• **Task input**
- Opening Delimiter -

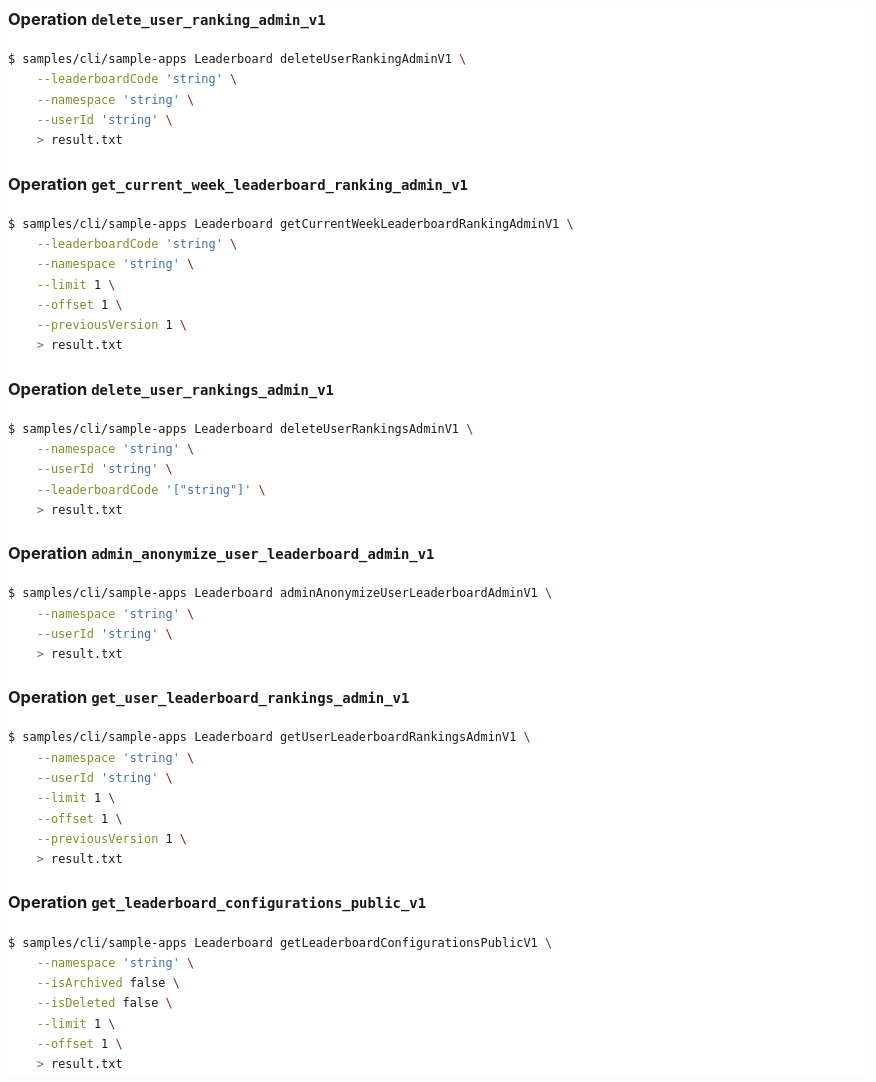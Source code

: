 ### Operation `delete_user_ranking_admin_v1`
```sh
$ samples/cli/sample-apps Leaderboard deleteUserRankingAdminV1 \
    --leaderboardCode 'string' \
    --namespace 'string' \
    --userId 'string' \
    > result.txt
```

### Operation `get_current_week_leaderboard_ranking_admin_v1`
```sh
$ samples/cli/sample-apps Leaderboard getCurrentWeekLeaderboardRankingAdminV1 \
    --leaderboardCode 'string' \
    --namespace 'string' \
    --limit 1 \
    --offset 1 \
    --previousVersion 1 \
    > result.txt
```

### Operation `delete_user_rankings_admin_v1`
```sh
$ samples/cli/sample-apps Leaderboard deleteUserRankingsAdminV1 \
    --namespace 'string' \
    --userId 'string' \
    --leaderboardCode '["string"]' \
    > result.txt
```

### Operation `admin_anonymize_user_leaderboard_admin_v1`
```sh
$ samples/cli/sample-apps Leaderboard adminAnonymizeUserLeaderboardAdminV1 \
    --namespace 'string' \
    --userId 'string' \
    > result.txt
```

### Operation `get_user_leaderboard_rankings_admin_v1`
```sh
$ samples/cli/sample-apps Leaderboard getUserLeaderboardRankingsAdminV1 \
    --namespace 'string' \
    --userId 'string' \
    --limit 1 \
    --offset 1 \
    --previousVersion 1 \
    > result.txt
```

### Operation `get_leaderboard_configurations_public_v1`
```sh
$ samples/cli/sample-apps Leaderboard getLeaderboardConfigurationsPublicV1 \
    --namespace 'string' \
    --isArchived false \
    --isDeleted false \
    --limit 1 \
    --offset 1 \
    > result.txt
```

- Closing Delimiter -

• **What to do**
Sift the data above for lines with "sample", then copy each one.

• **Response**
$ samples/cli/sample-apps Leaderboard deleteUserRankingAdminV1 \
$ samples/cli/sample-apps Leaderboard getCurrentWeekLeaderboardRankingAdminV1 \
$ samples/cli/sample-apps Leaderboard deleteUserRankingsAdminV1 \
$ samples/cli/sample-apps Leaderboard adminAnonymizeUserLeaderboardAdminV1 \
$ samples/cli/sample-apps Leaderboard getUserLeaderboardRankingsAdminV1 \
$ samples/cli/sample-apps Leaderboard getLeaderboardConfigurationsPublicV1 \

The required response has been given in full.